• Instructions for the task
Your answer should repeat every line of the records below in which the word "data" appears.

• Exercise material
┏━━

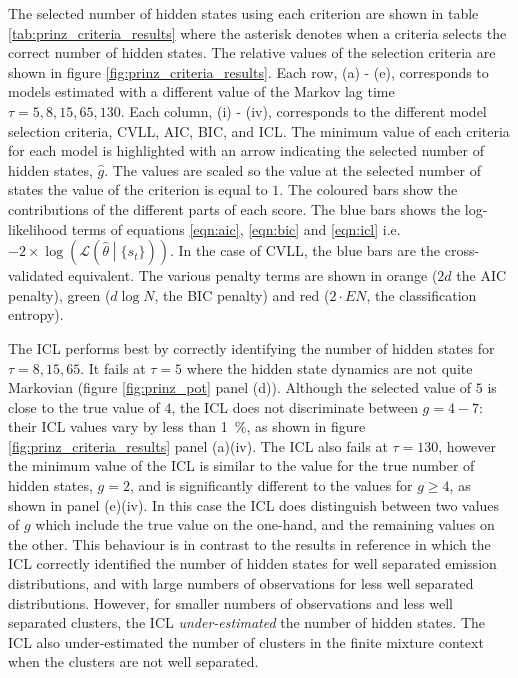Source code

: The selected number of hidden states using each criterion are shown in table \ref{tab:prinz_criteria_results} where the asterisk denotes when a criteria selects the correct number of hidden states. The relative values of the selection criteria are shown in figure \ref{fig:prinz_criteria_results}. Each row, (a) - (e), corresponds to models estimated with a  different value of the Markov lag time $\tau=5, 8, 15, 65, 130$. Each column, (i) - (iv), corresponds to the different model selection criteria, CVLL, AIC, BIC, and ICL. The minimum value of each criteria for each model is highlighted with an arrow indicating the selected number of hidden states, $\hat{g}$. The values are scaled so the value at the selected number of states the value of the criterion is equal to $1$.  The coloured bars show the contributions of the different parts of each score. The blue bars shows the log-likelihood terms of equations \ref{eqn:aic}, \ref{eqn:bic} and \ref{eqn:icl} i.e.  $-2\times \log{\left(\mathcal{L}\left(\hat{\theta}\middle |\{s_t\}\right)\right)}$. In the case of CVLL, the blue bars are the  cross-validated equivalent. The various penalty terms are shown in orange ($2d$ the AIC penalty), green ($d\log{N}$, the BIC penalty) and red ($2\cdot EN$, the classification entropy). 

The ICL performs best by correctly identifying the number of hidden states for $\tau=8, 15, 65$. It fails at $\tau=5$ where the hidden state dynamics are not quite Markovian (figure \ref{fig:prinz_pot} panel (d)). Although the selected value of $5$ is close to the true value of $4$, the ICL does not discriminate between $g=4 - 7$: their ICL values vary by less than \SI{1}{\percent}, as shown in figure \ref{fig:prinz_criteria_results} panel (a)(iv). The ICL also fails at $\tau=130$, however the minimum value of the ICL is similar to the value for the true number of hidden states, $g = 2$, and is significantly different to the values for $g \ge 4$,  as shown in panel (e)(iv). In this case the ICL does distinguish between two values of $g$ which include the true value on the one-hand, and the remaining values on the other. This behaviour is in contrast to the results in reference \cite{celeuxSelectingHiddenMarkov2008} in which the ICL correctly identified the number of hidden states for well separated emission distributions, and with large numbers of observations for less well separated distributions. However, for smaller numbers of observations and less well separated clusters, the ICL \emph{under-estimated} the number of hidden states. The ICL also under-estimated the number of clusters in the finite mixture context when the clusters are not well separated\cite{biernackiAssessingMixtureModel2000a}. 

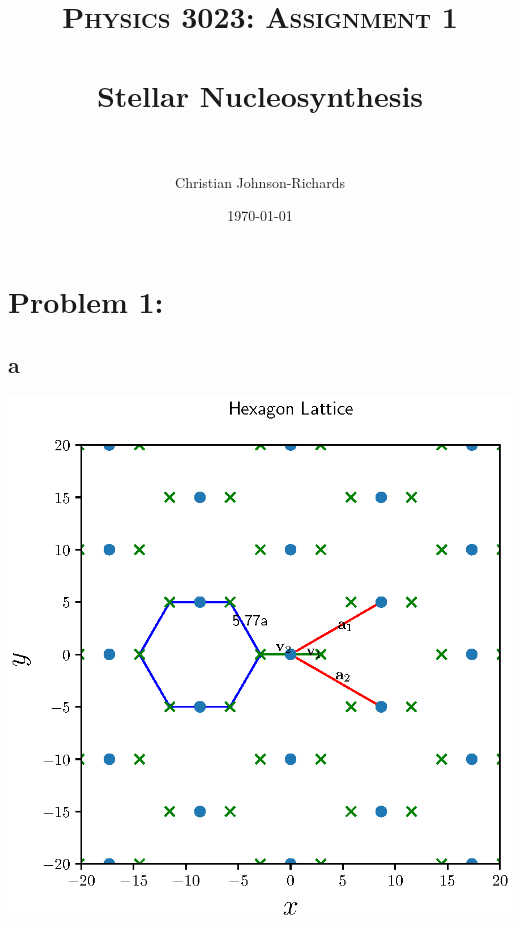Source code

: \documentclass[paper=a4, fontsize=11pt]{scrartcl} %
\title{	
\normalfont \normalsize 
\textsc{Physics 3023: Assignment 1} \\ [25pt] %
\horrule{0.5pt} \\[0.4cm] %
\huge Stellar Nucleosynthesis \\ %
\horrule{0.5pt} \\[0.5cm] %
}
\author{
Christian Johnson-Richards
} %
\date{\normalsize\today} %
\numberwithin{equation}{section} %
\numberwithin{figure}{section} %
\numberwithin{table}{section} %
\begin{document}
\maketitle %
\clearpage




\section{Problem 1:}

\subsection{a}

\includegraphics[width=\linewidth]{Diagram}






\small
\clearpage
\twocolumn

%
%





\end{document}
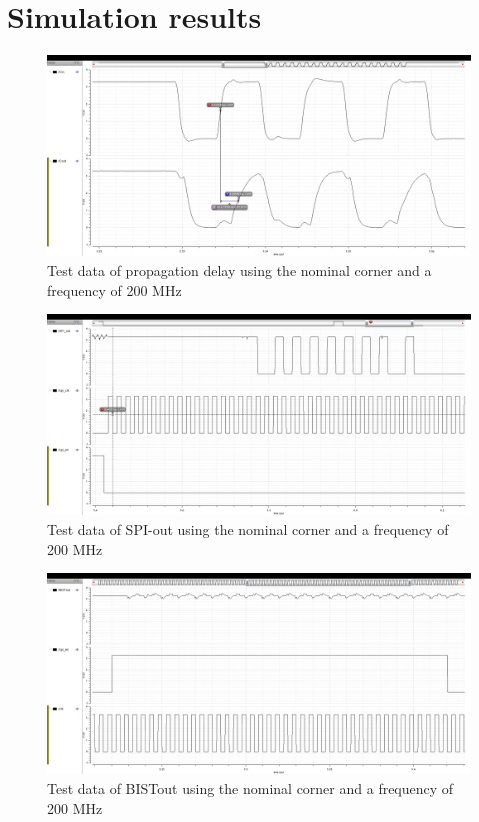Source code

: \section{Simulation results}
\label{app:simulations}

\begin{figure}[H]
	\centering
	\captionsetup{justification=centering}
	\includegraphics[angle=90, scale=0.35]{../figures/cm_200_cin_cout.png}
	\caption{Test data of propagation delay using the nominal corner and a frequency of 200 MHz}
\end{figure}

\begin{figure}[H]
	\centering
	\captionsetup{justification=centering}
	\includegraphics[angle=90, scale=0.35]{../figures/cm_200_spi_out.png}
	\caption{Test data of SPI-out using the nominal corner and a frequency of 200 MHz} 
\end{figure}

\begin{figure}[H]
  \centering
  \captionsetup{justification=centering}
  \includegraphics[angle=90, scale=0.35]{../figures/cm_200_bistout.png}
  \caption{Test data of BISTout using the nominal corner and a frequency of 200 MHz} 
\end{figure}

┗━━
┏━━

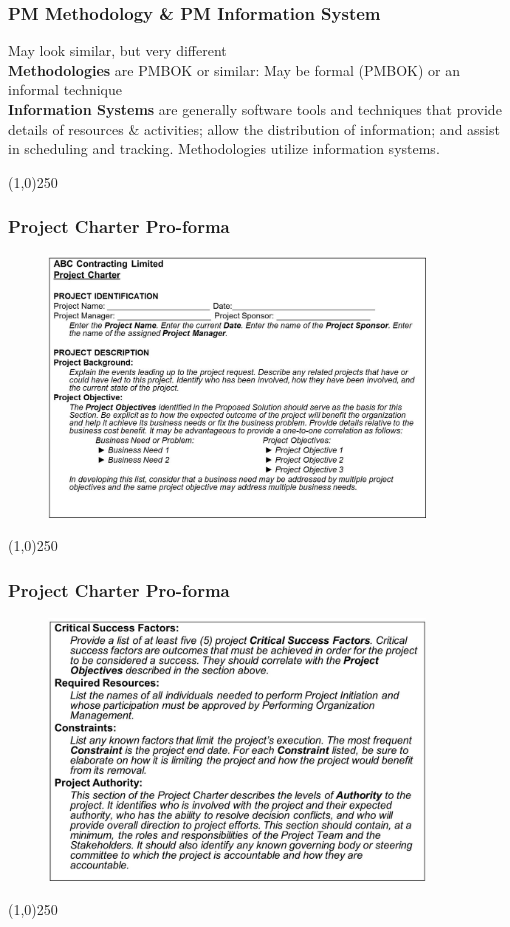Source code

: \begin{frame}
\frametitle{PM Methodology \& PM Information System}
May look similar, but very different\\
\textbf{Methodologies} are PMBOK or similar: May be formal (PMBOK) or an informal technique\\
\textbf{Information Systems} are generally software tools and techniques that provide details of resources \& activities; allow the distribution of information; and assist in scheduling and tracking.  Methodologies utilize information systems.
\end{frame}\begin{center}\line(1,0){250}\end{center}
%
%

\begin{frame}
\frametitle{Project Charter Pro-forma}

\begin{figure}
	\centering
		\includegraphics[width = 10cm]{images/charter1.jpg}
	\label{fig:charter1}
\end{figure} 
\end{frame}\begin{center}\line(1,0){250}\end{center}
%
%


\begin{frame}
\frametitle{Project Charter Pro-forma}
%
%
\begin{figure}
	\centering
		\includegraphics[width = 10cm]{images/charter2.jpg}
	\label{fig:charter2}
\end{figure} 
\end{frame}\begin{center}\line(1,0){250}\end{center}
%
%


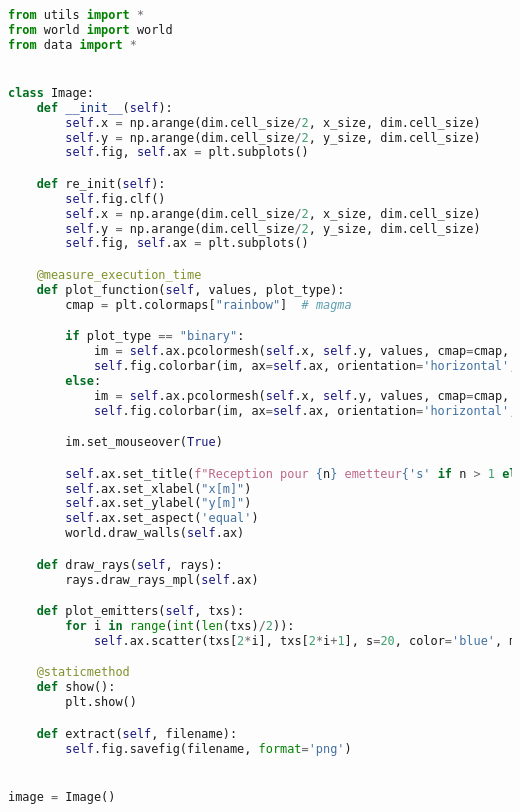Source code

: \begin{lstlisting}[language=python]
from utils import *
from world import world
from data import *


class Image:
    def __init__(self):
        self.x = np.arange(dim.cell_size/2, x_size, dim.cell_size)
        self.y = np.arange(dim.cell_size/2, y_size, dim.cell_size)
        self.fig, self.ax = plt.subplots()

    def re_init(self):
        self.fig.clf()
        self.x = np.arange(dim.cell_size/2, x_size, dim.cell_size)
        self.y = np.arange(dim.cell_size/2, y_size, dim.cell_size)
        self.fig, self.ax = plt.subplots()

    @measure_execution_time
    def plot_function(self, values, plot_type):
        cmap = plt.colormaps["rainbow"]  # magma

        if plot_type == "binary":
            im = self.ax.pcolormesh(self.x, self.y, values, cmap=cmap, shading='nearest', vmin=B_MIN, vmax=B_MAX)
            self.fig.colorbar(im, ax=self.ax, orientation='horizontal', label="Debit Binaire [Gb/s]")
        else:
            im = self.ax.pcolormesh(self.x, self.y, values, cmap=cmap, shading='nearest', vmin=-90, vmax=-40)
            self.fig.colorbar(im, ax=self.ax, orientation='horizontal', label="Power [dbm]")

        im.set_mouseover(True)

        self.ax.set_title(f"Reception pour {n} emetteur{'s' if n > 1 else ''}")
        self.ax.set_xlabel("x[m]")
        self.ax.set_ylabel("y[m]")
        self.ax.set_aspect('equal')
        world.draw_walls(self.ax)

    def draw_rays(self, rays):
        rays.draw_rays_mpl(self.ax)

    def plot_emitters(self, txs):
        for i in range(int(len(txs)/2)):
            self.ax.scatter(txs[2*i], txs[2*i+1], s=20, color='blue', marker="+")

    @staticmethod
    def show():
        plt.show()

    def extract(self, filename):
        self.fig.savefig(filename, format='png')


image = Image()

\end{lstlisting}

┗━━
┏━━

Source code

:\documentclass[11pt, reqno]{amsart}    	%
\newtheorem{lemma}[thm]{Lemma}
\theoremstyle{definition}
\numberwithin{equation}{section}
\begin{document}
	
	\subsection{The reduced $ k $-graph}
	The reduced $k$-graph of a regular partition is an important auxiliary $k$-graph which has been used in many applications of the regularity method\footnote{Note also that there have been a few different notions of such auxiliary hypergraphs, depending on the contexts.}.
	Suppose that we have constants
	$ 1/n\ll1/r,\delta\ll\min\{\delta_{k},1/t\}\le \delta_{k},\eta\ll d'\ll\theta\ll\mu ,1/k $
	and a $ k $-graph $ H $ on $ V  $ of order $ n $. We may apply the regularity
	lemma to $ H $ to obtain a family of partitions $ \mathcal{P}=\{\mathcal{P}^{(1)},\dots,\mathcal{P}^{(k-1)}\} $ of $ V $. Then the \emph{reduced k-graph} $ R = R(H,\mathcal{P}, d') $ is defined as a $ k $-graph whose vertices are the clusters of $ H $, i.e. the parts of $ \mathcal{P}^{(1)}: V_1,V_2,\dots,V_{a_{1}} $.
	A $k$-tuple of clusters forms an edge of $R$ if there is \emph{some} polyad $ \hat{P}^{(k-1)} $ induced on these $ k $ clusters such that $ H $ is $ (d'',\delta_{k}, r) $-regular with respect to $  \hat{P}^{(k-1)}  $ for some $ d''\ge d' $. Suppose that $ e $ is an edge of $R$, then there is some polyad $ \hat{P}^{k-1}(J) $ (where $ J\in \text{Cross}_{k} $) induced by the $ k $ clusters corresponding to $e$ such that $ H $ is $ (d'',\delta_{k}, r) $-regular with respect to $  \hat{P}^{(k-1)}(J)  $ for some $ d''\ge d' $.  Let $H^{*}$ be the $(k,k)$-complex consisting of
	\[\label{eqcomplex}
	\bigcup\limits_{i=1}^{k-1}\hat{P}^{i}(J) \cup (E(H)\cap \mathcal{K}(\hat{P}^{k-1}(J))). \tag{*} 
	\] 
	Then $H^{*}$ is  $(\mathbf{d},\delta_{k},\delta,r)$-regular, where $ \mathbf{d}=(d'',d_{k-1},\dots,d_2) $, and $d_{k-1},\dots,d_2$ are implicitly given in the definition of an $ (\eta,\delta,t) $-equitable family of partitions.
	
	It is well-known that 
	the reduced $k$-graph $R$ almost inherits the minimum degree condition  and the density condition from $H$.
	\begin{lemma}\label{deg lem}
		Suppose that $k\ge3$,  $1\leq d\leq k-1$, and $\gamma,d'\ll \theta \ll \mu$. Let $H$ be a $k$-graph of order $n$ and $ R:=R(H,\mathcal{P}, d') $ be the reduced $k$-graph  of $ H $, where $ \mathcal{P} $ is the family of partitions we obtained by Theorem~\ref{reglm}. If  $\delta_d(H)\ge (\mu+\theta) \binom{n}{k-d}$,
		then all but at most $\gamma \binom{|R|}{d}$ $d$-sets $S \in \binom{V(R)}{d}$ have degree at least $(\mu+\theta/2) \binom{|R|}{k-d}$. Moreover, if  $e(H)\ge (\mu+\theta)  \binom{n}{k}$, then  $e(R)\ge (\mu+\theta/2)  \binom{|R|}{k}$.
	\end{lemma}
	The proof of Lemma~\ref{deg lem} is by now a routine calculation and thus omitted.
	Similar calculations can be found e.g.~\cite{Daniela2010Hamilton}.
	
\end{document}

┗━━

• Completed task
	\caption{Test data of propagation delay using the nominal corner and a frequency of 200 MHz}
	\caption{Test data of SPI-out using the nominal corner and a frequency of 200 MHz} 
  \caption{Test data of BISTout using the nominal corner and a frequency of 200 MHz} 
from data import *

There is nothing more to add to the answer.